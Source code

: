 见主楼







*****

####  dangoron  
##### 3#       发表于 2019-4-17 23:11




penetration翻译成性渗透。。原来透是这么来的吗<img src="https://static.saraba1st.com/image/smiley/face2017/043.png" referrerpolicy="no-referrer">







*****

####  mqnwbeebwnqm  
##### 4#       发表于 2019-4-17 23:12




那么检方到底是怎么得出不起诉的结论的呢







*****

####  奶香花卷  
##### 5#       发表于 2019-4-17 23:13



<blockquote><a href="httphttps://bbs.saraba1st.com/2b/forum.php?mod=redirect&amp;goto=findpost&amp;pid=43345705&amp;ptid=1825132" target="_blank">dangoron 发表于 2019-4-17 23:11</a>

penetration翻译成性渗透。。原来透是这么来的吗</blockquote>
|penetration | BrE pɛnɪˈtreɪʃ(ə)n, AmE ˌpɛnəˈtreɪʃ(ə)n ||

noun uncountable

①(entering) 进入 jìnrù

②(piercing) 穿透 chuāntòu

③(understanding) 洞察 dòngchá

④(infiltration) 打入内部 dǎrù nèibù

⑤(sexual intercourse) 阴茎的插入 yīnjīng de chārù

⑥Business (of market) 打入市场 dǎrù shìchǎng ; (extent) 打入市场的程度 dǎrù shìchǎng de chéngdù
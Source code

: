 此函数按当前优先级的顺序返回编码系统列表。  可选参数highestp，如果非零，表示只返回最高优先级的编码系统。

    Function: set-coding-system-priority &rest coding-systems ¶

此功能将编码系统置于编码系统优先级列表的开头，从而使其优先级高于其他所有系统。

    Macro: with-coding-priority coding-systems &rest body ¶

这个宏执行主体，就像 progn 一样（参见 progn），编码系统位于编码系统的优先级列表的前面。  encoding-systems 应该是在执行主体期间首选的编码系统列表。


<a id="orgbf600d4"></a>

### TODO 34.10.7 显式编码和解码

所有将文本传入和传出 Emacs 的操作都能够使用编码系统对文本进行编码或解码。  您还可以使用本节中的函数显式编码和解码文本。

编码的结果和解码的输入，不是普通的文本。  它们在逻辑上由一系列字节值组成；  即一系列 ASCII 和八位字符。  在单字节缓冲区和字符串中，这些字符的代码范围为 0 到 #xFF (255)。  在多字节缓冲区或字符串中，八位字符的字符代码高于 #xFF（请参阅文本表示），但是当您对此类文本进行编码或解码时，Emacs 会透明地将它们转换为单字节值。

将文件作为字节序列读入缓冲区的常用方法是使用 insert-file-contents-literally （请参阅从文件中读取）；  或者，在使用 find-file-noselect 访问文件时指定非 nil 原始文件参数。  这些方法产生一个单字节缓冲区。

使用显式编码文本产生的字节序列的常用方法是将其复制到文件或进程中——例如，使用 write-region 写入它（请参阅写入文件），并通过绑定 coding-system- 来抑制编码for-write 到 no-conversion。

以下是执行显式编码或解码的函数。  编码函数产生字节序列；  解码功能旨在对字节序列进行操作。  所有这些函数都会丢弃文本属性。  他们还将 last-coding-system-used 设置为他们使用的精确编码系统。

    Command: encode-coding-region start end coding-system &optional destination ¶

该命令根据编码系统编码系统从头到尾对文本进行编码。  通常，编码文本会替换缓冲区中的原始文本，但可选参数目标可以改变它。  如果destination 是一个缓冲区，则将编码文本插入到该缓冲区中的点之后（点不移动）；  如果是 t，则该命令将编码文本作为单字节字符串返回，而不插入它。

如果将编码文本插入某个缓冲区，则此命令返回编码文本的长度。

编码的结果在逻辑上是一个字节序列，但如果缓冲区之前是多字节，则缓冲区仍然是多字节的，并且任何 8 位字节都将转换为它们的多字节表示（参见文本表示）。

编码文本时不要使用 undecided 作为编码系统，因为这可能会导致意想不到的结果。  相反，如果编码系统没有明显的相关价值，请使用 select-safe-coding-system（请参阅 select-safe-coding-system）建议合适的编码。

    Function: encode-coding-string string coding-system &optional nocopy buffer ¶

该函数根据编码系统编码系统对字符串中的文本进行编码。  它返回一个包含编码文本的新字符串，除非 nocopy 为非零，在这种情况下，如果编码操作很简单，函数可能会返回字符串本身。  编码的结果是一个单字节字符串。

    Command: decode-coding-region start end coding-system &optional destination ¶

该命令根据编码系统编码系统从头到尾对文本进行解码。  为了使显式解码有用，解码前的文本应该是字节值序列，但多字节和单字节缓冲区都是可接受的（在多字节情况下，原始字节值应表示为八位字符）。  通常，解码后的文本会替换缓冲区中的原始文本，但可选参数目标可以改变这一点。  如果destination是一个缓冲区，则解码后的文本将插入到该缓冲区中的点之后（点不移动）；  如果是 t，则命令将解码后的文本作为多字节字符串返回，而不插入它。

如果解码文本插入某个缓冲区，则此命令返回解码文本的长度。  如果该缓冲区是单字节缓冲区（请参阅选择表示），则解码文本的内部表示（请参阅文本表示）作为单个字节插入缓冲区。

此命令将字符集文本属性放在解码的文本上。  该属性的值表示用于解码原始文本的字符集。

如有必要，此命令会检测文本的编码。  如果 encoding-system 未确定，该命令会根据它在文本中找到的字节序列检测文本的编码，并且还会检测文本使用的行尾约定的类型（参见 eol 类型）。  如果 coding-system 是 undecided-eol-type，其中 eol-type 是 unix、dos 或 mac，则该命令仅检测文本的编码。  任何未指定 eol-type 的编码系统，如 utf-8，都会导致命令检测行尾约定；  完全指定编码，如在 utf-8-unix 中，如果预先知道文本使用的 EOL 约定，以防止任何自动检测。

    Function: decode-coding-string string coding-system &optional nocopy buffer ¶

◇ ◇ ◇ ◇ ◇ ◇ ◇

= WHAT YOU WILL DO =
Among the records above, only the lines between the line holding "Function: set-coding-system-priority &rest" and the line holding "或者，在使用 find-file-noselect 访问文件时指定非", inclusive, are to be output, exactly as written.

= RESULT FOR THIS TASK =
    Function: set-coding-system-priority &rest coding-systems ¶

此功能将编码系统置于编码系统优先级列表的开头，从而使其优先级高于其他所有系统。

    Macro: with-coding-priority coding-systems &rest body ¶

这个宏执行主体，就像 progn 一样（参见 progn），编码系统位于编码系统的优先级列表的前面。  encoding-systems 应该是在执行主体期间首选的编码系统列表。


<a id="orgbf600d4"></a>

### TODO 34.10.7 显式编码和解码

所有将文本传入和传出 Emacs 的操作都能够使用编码系统对文本进行编码或解码。  您还可以使用本节中的函数显式编码和解码文本。

编码的结果和解码的输入，不是普通的文本。  它们在逻辑上由一系列字节值组成；  即一系列 ASCII 和八位字符。  在单字节缓冲区和字符串中，这些字符的代码范围为 0 到 #xFF (255)。  在多字节缓冲区或字符串中，八位字符的字符代码高于 #xFF（请参阅文本表示），但是当您对此类文本进行编码或解码时，Emacs 会透明地将它们转换为单字节值。

将文件作为字节序列读入缓冲区的常用方法是使用 insert-file-contents-literally （请参阅从文件中读取）；  或者，在使用 find-file-noselect 访问文件时指定非 nil 原始文件参数。  这些方法产生一个单字节缓冲区。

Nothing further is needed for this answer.